## Data shown
——————————
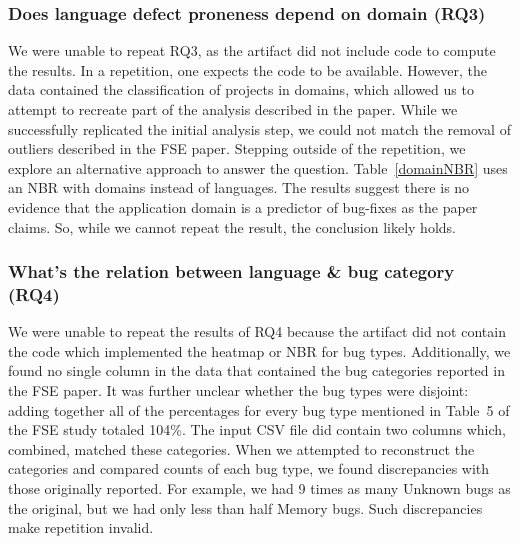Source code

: \documentclass[acmsmall]{acmart}
\begin{document}
\subsubsection{Does language defect proneness depend on domain (RQ3)}

We were unable to repeat RQ3, as the artifact did not include code to
compute the results. 
In a repetition, one expects the code to be available.
However, the data contained the classification of
projects in domains, which allowed us to attempt to recreate part of the
analysis described in the paper.  While we successfully replicated the
initial analysis step, we could not match the removal of outliers described
in the FSE paper.  Stepping outside of the repetition, we explore an
alternative approach to answer the question.  Table~\ref{domainNBR} uses an
NBR with domains instead of languages. The results suggest there is no
evidence that the application domain is a predictor of bug-fixes as the
paper claims.  So, while we cannot repeat the result, the conclusion
likely holds.


\subsubsection{ What's the relation between language \& bug category (RQ4)}

We were unable to repeat the results of RQ4 because the artifact did not
contain the code which implemented the heatmap or NBR for bug
types. Additionally, we found no single column in the data that contained
the bug categories reported in the FSE paper. It was further unclear whether
the bug types were disjoint: adding together all of the percentages for
every bug type mentioned in Table~5 of the FSE study totaled 104\%.  The
input CSV file did contain two columns which, combined, matched these
categories. When we attempted to reconstruct the categories and compared
counts of each bug type, we found discrepancies with those originally
reported.  For example, we had 9 times as many Unknown bugs as the original,
but we had only less than half Memory bugs.  Such discrepancies make
repetition invalid.
\end{document}
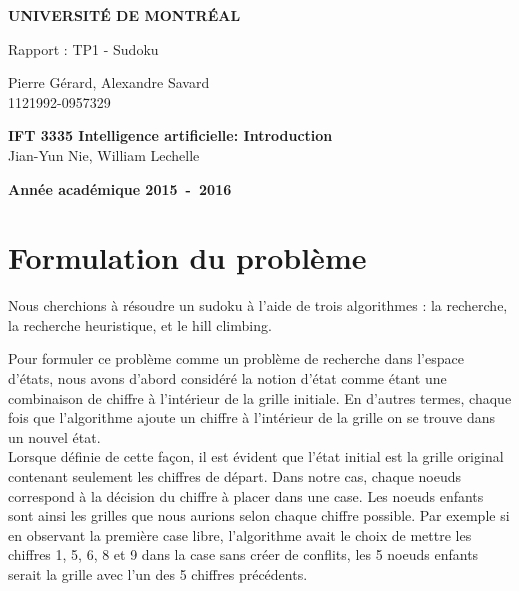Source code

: \documentclass[a4paper,10pt]{article}
\begin{document}
\begin{titlepage}
\begin{center}
\textbf{\textsc{UNIVERSIT\'E DE MONTR\'EAL}}\\
\vfill{}\vfill{}
\begin{center}{\Huge Rapport : TP1 - Sudoku}\end{center}{\Huge \par}
\begin{center}{\large Pierre Gérard, Alexandre Savard \\ 1121992-0957329}\end{center}{\Huge \par}
\vfill{}\vfill{} \vfill{}
\begin{flushleft}{\large \textbf{IFT 3335 Intelligence artificielle: Introduction}}\hfill{\\Jian-Yun Nie, William Lechelle}\end{flushleft}{\large\par}
\vfill{}\vfill{}\enlargethispage{3cm}
\textbf{Année académique 2015~-~2016}
\end{center}
\end{titlepage}



\tableofcontents

\pagebreak


\section{Formulation du problème}
Nous cherchions à résoudre un sudoku à l'aide de trois algorithmes : la recherche, la recherche heuristique, et le hill climbing. 

Pour formuler ce problème comme un problème de recherche dans l'espace d'états, nous avons d'abord considéré la notion d'état comme étant une combinaison de chiffre à l'intérieur de la grille initiale. En d'autres termes, chaque fois que l'algorithme ajoute un chiffre à l'intérieur de la grille on se trouve dans un nouvel état. \\

Lorsque définie de cette façon, il est évident que l'état initial est la grille original contenant seulement les chiffres de départ. Dans notre cas, chaque noeuds correspond à la décision du chiffre à placer dans une case. Les noeuds enfants sont ainsi les grilles que nous aurions selon chaque chiffre possible. Par exemple si en observant la première case libre, l'algorithme avait le choix de mettre les chiffres 1, 5, 6, 8 et 9 dans la case sans créer de conflits, les 5 noeuds enfants serait la grille avec l'un des 5 chiffres précédents. \\
\end{document}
——————————
## Work required
Show the lines above that include "repetition".

## Expected answer
In a repetition, one expects the code to be available.
in the FSE paper.  Stepping outside of the repetition, we explore an
repetition invalid.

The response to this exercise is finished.